Thanks for the feedback, @zackw!
That seems like a good idea, in general. Ignoring for a moment cases that currently use that vendor field to distinguish target variants (e.g. UWP Windows targets), we may want to attempt to deprecate the use of target_vendor
for that, and consider introducing a separate mechanism for distinguishing targets that would otherwise have the same architecture and os. We have https://github.com/rust-lang/rfcs/pull/2992/ , which defines target_abi
, such that a -linux-gnueabi
target has target_env="gnu"
and target_abi="eabi"
. That might work for UWP targets as well, and potentially other target variants.
@zackw Has there been any discussion elsewhere about conventions regarding things like gnueabi
, and splitting that logically into gnu
and eabi
, with the latter being treated as a separate component with a separate name (e.g. "ABI" rather than "env"/"environment")?

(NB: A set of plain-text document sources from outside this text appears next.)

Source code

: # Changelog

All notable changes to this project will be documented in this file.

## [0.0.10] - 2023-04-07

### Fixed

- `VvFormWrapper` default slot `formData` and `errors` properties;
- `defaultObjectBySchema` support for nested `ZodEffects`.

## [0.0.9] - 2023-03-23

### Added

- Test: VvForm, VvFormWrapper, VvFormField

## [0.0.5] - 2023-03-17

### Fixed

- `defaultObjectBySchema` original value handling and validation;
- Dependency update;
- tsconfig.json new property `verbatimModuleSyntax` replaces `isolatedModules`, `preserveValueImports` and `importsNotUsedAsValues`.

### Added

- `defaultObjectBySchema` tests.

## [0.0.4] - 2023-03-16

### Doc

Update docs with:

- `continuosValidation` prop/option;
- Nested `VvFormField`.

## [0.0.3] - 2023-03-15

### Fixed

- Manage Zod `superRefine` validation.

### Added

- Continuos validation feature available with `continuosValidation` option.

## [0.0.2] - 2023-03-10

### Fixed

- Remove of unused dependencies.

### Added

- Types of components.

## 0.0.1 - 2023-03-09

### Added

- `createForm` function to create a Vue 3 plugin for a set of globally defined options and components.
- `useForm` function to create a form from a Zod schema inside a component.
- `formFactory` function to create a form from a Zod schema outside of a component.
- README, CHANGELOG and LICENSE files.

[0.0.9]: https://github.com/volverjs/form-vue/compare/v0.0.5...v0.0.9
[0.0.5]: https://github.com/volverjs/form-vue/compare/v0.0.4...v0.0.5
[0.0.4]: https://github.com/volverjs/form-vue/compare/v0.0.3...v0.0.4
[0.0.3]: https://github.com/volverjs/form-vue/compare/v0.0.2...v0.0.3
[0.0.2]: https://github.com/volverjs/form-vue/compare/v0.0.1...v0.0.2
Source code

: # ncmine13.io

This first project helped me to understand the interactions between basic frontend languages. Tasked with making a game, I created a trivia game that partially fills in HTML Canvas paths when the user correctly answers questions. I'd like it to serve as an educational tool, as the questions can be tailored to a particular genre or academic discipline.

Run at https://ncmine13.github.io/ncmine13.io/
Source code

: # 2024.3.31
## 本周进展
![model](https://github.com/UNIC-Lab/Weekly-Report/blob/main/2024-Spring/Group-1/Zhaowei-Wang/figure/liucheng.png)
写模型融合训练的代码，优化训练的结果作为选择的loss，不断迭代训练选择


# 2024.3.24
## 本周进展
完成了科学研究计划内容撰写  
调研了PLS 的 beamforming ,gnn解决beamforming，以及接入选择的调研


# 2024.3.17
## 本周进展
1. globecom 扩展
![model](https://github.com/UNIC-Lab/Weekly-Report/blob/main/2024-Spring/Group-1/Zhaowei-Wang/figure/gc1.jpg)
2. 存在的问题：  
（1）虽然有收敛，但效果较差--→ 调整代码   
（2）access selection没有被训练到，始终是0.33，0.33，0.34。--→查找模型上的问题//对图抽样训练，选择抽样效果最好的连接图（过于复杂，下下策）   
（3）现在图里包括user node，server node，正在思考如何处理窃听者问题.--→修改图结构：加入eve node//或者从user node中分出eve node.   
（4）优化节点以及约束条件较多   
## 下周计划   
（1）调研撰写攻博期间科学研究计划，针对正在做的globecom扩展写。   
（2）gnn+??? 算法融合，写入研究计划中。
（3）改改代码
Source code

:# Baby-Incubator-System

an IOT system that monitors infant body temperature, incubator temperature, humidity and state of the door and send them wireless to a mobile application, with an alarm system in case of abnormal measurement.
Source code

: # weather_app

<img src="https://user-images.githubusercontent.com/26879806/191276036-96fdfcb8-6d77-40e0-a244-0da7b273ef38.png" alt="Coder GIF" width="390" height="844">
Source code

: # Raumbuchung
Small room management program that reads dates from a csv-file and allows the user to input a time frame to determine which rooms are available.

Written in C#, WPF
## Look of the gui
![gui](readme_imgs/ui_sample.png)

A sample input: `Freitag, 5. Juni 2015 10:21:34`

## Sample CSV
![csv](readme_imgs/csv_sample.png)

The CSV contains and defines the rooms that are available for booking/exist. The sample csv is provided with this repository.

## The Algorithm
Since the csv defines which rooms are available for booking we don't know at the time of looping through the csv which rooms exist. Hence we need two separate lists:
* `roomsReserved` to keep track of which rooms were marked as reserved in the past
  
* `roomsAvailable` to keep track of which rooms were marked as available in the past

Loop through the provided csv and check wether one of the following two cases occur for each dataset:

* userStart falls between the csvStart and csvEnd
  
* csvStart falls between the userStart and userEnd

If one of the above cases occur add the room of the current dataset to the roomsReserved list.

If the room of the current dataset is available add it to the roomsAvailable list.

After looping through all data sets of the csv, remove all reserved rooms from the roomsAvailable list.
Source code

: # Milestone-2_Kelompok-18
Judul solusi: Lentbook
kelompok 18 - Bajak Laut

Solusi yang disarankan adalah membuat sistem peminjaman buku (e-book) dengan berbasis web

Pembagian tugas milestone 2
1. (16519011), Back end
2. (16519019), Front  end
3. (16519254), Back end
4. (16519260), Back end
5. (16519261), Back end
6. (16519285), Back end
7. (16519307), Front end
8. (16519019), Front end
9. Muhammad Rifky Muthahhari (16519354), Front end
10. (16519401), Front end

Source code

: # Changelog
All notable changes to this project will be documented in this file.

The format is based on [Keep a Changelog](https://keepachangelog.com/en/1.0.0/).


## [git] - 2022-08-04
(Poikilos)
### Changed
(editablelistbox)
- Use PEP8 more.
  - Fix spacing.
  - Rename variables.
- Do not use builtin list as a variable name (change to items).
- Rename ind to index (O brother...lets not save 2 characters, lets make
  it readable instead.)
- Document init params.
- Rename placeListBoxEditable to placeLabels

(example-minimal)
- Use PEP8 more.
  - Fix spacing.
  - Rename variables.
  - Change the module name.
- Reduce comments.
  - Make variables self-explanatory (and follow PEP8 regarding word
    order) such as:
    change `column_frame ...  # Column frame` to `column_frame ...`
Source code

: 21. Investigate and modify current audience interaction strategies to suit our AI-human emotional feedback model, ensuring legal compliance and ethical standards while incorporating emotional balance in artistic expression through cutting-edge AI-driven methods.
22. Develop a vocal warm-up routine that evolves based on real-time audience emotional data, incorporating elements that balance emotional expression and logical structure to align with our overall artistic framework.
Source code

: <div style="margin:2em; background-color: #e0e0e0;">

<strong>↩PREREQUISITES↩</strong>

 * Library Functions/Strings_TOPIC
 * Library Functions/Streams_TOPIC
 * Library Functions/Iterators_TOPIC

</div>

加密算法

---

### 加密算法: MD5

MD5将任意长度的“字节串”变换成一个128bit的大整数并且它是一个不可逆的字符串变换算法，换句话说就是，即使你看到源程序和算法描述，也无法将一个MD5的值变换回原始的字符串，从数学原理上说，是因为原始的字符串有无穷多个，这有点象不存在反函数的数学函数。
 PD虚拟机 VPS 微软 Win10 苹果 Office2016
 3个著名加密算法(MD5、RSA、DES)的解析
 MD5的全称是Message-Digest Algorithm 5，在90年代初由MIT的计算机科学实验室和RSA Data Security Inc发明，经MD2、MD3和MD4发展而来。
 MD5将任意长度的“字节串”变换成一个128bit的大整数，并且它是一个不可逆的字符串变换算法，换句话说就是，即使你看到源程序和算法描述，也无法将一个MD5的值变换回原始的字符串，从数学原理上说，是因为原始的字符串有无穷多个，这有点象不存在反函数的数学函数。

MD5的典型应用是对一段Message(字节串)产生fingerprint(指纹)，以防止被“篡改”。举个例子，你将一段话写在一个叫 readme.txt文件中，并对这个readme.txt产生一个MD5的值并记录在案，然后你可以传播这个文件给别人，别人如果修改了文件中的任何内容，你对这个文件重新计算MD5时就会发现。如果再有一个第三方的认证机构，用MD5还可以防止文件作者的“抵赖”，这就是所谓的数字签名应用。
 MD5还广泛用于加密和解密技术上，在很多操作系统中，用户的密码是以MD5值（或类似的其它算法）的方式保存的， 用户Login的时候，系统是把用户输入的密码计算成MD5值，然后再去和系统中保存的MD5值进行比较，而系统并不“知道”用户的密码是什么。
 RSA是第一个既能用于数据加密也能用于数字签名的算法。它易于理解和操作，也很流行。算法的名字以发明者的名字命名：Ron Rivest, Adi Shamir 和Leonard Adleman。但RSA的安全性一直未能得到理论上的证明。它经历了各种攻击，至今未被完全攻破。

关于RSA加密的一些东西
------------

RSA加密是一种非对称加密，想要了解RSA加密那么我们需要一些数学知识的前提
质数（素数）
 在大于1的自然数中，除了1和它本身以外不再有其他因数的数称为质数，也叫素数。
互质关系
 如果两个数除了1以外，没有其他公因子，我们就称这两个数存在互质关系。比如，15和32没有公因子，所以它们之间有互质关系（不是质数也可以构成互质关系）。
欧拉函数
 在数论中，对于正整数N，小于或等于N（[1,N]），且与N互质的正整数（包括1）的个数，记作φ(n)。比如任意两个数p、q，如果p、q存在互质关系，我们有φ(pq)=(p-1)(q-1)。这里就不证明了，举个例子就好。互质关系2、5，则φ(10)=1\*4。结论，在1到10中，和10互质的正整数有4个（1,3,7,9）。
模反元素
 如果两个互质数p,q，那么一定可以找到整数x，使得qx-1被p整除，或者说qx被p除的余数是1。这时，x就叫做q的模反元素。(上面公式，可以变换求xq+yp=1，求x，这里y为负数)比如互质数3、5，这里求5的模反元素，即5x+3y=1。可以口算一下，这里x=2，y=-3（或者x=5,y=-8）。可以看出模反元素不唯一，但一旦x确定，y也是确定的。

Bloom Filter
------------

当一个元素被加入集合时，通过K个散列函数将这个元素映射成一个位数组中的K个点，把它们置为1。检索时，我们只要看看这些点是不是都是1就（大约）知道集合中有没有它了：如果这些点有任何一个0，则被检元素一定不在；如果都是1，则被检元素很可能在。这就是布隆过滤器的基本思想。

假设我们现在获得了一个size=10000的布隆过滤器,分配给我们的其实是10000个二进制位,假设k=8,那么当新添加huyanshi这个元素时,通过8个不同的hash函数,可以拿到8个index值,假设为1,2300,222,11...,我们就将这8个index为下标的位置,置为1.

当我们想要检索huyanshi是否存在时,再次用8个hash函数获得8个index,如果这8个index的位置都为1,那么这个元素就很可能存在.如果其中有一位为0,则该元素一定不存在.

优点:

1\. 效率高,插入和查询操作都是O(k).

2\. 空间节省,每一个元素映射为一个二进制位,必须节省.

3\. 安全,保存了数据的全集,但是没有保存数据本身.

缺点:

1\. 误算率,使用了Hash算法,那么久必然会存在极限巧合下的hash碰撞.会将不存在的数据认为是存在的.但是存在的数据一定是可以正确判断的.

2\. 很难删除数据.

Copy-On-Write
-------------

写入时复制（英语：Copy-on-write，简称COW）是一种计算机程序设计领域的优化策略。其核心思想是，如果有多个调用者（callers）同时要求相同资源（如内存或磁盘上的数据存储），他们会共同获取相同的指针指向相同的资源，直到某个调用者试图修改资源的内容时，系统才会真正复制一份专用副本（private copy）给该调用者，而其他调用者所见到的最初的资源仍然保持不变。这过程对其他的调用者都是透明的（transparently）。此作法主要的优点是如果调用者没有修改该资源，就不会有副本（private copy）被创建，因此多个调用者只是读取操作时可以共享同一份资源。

This is exactly the behavior I'd like to see as well, with my lang and cargo hats on. If we map A
to B
, as far as any Rust code can tell it should always appear that the user passed B
.
At least today, we currently have a fairly specific expectation for how we find the target linker, based on the target name; for any given target we'll tend to look for a specific linker by name. (I think there's plenty of room to improve that autodetection.) If we map target A
to target B
as an alias, and it might potentially be reasonable for a toolchain prefixed with A-
to exist rather than B-
, does it seem potentially reasonable to assume that either should be acceptable? And in particular, does it seem potentially reasonable to just automatically look for B-
as the canonical name and then fall back to looking for the toolchain under an alias prefix, whether the user specified A
or B
?
I would tend to consider it problematic to have a system with both riscv-linux-ld
and riscv-unknown-linux-gnu-ld
pointing to programs with non-identical behavior. If we can ignore that case, we could just always look for riscv-unknown-linux-gnu-ld
and then riscv-linux-gnu-ld
and then riscv-linux-ld
, using the first one we find.
Unfortunately, I think that terminology difference may be permanent at this point. This distinction didn't tend to arise within the Rust community, largely I suspect because Rust doesn't have a need to distinguish between toolchains that "target" different systems. One Rust toolchain can target many different systems; you don't need a different Rust toolchain for different targets. As a result, we only ever needed to distinguish "host" (the system you're running on) and "target" (the system you're compiling for), and that terminology has become pervasive throughout the Rust community.